Work request
In the listing below, find the line containing "ordinary Type Theory" and the line containing "instead. Setoids are". Repeat exactly those two lines and every line between them.

------------------------------------------------------------

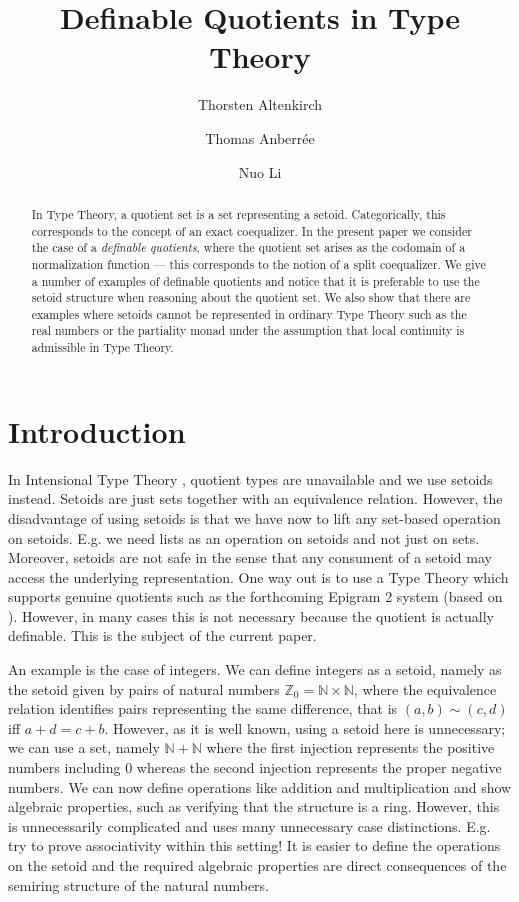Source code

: \documentclass[envcountsame]{llncs}
\title{Definable Quotients in Type Theory}
\author{Thorsten Altenkirch     \inst{1}
   \and Thomas   Anberr\'{e}e   \inst{2}
   \and Nuo      Li             \inst{2}}
\institute{
School of Computer Science, University of Nottingham, Jubilee Campus, Wollaton Road, Nottingham, NG8 1BB, UK
\and
School of Computer Science, University of Nottingham, Ningbo Campus, 199 Taikang East Road, Ningbo, 315100, China}
\newcommand{\N}{\mathbb{N}}
\newcommand{\Z}{\mathbb{Z}}
\begin{document}
\maketitle

\begin{abstract}
  In Type Theory, a quotient set is a set representing a setoid.
  Categorically, this corresponds to the concept of an exact
  coequalizer. In the present paper we consider the case of a
  \emph{definable quotients}, where the quotient set arises as the
  codomain of a normalization function --- this corresponds to the
  notion of a split coequalizer.  We give a number of examples of
  definable quotients and notice that it is preferable to use the
  setoid structure when reasoning about the quotient set. We also show
  that there are examples where setoids cannot be represented in
  ordinary Type Theory such as the real numbers or the partiality
  monad under the assumption that local continuity is admissible in
  Type Theory.
\end{abstract}

\section{Introduction}\label{sec:introduction}

In Intensional Type Theory \cite{nordstrom1990programming}, quotient
types are unavailable and we use setoids \cite{barthe2003setoids}
instead. Setoids are just sets together with an equivalence
relation. However, the disadvantage of using setoids is that we have
now to lift any set-based operation on setoids. E.g. we need lists as
an operation on setoids and not just on sets. Moreover, setoids are
not safe in the sense that any consument of a setoid may access the
underlying representation. One way out is to use a Type Theory which
supports genuine quotients such as the forthcoming Epigram 2 system (based on
\cite{alti:ott-conf}).  However, in many cases this is not
necessary because the quotient is actually definable. This is the
subject of the current paper.

An example is the case of integers. We can define integers as a
setoid, namely as the setoid given by pairs of natural numbers
$\Z_0=\N\times\N$, where the equivalence relation identifies pairs
representing the same difference, that is  $(a,b)\sim(c,d)$ if{f} $a+d=c+b$.
However, as it is well known, using a setoid here is unnecessary; we
can use a set, namely $\N+\N$ where the first injection represents the
positive numbers including $0$ whereas the second injection represents
the proper negative numbers. We can now define operations like
addition and multiplication and show algebraic properties,
such as verifying that the structure is a ring. However, this is
unnecessarily complicated and uses many unnecessary case
distinctions. E.g. try to prove associativity within this setting!
It is easier to define the operations on the setoid and the required
algebraic properties are direct consequences of the semiring structure
of the natural numbers.
\end{document}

------------------------------------------------------------

Result for this task
  ordinary Type Theory such as the real numbers or the partiality
  monad under the assumption that local continuity is admissible in
  Type Theory.
\end{abstract}

\section{Introduction}\label{sec:introduction}

In Intensional Type Theory \cite{nordstrom1990programming}, quotient
types are unavailable and we use setoids \cite{barthe2003setoids}
instead. Setoids are just sets together with an equivalence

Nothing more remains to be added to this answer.